• **What is being asked**
Search the material below for the string "Attributes". Return every line that holds it.

=== Provided data ===

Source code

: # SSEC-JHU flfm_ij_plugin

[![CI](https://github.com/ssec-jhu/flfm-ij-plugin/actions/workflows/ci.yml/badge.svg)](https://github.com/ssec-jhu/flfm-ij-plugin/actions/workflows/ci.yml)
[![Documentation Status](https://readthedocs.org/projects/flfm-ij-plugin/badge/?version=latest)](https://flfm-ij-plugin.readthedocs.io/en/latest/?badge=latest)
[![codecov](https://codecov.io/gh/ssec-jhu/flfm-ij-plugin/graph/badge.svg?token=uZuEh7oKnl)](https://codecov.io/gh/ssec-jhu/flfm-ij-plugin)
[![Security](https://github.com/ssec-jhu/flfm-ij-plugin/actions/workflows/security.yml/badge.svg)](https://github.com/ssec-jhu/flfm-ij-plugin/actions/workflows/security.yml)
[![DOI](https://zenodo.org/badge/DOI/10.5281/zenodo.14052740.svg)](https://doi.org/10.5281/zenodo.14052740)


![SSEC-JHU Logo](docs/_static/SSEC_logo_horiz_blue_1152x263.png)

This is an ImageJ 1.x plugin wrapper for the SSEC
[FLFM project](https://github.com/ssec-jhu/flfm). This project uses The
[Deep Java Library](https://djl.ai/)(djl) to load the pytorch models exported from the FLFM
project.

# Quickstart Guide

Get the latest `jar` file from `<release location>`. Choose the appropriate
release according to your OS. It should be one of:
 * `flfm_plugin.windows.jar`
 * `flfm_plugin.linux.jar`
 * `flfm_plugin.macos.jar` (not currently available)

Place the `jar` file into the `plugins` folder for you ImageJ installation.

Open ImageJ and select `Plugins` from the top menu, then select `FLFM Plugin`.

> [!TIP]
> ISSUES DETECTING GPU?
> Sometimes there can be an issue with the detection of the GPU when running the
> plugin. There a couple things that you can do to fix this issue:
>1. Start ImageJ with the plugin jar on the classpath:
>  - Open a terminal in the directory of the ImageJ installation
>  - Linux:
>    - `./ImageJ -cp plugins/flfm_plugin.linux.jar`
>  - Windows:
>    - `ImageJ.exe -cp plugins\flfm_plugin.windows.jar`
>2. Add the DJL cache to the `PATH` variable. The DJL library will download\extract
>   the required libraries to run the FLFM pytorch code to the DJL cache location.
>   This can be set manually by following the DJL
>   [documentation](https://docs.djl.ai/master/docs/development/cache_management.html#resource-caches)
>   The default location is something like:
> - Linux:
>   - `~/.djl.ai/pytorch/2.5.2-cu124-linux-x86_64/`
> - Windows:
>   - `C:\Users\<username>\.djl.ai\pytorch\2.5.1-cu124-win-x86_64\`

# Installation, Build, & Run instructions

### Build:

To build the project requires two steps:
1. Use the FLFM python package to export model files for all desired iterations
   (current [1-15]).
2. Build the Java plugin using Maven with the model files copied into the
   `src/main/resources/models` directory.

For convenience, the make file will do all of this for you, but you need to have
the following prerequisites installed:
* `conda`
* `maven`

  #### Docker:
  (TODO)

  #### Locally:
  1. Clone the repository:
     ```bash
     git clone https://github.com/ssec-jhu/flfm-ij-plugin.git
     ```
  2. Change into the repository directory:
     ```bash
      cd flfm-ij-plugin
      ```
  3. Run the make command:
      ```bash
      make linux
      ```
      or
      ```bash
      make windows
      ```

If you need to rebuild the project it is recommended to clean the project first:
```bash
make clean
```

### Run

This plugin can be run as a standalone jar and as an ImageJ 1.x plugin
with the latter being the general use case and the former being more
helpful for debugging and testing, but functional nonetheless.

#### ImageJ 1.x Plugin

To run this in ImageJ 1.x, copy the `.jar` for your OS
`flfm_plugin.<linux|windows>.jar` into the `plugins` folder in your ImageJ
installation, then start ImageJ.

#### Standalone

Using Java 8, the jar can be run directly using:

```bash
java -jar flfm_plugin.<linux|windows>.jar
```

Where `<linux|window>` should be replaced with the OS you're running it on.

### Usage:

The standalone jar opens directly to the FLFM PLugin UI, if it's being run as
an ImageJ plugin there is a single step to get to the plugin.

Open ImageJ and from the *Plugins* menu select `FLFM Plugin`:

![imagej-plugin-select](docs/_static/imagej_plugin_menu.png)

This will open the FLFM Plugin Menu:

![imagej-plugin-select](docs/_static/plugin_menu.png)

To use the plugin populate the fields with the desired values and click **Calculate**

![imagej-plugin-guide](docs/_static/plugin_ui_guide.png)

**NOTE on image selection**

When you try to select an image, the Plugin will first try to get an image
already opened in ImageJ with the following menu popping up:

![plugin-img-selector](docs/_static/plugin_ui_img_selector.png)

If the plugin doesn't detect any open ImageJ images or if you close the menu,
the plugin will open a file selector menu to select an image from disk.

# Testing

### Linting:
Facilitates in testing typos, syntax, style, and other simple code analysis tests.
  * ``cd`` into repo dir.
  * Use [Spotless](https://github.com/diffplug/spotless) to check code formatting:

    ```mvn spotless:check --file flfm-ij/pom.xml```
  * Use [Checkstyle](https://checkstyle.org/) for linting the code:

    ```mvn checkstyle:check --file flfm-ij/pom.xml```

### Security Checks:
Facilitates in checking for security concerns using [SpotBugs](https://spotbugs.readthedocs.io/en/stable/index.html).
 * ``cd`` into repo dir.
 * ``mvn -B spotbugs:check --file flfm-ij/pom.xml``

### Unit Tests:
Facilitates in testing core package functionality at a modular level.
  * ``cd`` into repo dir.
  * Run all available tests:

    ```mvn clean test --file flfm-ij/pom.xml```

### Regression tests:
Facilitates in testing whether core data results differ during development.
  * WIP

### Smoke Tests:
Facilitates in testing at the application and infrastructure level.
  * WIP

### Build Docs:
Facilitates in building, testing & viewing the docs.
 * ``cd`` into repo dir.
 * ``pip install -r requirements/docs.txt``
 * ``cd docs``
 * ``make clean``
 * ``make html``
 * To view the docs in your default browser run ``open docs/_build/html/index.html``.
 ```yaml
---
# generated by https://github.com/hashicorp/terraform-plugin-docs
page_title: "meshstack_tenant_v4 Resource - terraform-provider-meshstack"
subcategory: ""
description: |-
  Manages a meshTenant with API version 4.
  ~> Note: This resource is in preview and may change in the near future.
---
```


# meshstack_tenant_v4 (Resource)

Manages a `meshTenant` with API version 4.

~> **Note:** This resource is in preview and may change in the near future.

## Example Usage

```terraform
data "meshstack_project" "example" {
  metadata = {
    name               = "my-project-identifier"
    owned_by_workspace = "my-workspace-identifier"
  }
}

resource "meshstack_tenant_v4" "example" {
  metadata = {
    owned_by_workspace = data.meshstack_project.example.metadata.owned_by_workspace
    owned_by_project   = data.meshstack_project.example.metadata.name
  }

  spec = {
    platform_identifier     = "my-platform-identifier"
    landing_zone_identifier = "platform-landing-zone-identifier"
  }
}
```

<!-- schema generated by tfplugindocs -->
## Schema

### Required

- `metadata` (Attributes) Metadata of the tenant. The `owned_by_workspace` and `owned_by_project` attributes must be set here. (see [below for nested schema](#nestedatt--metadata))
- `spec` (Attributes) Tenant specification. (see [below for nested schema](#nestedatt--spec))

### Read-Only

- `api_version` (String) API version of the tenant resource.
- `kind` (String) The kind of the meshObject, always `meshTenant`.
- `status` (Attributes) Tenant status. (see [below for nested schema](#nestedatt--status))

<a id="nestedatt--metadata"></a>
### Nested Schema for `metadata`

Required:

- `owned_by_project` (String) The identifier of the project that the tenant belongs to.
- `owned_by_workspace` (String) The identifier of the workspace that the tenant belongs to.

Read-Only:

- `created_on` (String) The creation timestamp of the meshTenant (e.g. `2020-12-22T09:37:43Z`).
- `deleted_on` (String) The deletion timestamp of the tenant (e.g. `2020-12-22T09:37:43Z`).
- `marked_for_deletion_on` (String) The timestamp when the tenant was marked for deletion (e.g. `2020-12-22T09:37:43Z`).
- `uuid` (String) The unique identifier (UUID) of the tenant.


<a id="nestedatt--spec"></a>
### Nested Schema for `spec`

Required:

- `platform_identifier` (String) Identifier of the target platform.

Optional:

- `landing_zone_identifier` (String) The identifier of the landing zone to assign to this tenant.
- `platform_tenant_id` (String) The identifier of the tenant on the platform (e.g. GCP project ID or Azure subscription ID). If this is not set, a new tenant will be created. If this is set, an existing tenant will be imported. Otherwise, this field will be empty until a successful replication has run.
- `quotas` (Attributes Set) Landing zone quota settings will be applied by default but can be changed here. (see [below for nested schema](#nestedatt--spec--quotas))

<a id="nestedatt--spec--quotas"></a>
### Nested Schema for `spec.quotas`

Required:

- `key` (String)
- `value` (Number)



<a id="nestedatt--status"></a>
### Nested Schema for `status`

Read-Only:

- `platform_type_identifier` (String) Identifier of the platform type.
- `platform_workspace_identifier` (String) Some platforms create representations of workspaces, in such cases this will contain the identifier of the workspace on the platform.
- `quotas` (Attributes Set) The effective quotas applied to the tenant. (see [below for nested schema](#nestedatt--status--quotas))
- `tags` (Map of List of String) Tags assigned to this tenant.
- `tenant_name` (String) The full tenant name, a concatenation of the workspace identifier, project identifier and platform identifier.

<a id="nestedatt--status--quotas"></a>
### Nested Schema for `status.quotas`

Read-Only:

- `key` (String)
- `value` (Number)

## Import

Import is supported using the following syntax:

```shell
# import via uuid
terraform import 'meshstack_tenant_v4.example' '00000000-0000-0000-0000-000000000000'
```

===

• **Task response**
- `metadata` (Attributes) Metadata of the tenant. The `owned_by_workspace` and `owned_by_project` attributes must be set here. (see [below for nested schema](#nestedatt--metadata))
- `spec` (Attributes) Tenant specification. (see [below for nested schema](#nestedatt--spec))
- `status` (Attributes) Tenant status. (see [below for nested schema](#nestedatt--status))
- `quotas` (Attributes Set) Landing zone quota settings will be applied by default but can be changed here. (see [below for nested schema](#nestedatt--spec--quotas))
- `quotas` (Attributes Set) The effective quotas applied to the tenant. (see [below for nested schema](#nestedatt--status--quotas))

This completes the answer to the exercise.